Mary Jo Rabe’s “The Gods of the Black Forest” appears in Small Gods, book 6 in the Blaze Ward Presents anthology series.

Excerpt

Dobel, the disgruntled god of the Hohfelsendobelbach brook had had enough. He might only be a minor god, but he didn’t have to endure every unpleasantness his environment had to offer. The water in his brookbed splashed angrily over its banks.

Without giving it another thought, he gurgled a lament to his colleagues. All of them were minor gods residing in the streams flowing down from the steep mountains of the southern Black Forest into the Dreisam River in Freiburg and from there onward to the Rhine River.

They existed as individual gods in the brooks but also occasionally joined together in a meditation cloud above the brooks to increase their combined powers. Here tired gods could absorb the extra energy the others had available. In this meditative cloud state they were sheltered from the distractions of the mortal world.

They all took their individual power from the energy in the moving water, the fragrant air blowing around the trees, and the pressure the rocks and boulders exerted on each other on both sides of the narrow gorge called the “Höllental”.

However, today even the bright sun sending down welcome, sharp shadows into the narrow gorge couldn’t improve Dobel’s mood. He was mad.

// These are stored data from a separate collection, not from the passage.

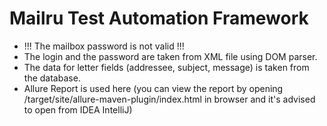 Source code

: # Mailru Test Automation Framework

* !!! The mailbox password is not valid !!!
* The login and the password are taken from XML file using DOM parser.
* The data for letter fields (addressee, subject, message) is taken from the database.
* Allure Report is used here (you can view the report by opening /target/site/allure-maven-plugin/index.html in browser and it's advised to open from IDEA IntelliJ)

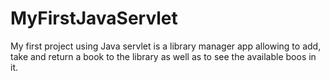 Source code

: # MyFirstJavaServlet
My first project using Java servlet is a library manager app allowing to add, take and return a book to the library as well as to see the available boos in it.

—from “The Gods of the Black Forest” by Mary Jo Rabe

The Interview

Which god(s) did you write about in your story, and why?

I live in Neustadt, right in the middle of the Black Forest of Germany. Freiburg, a university town with many similarities to Madison, Wisconsin, its sister city, is on the western edge. To get from Freiburg to Neustadt up through the narrow Höllental (Hell Valley) with high mountains on each side, you can either take the Höllental train or drive through the crowded, mostly two-lane, occasionally three-lane, B31 federal highway, also infamous/notorious as the “Madrid-Moscow Express” due to its intense truck traffic. My “gods” are the minor deities living in the many brooks and streams that flow down the mountains of the Black Forest through the Höllental along the B31 to the Dreisam River in Freiburg.

What are you working on now, and what’s fun about what you’re writing?

I’m still writing mostly short stories with occasional poems. What’s fun is seeing a crazy idea in some science report and then wondering if I could make a story out of it.

You grew up in the U.S., and have lived in Germany for a very long time. How has this impacted your writing?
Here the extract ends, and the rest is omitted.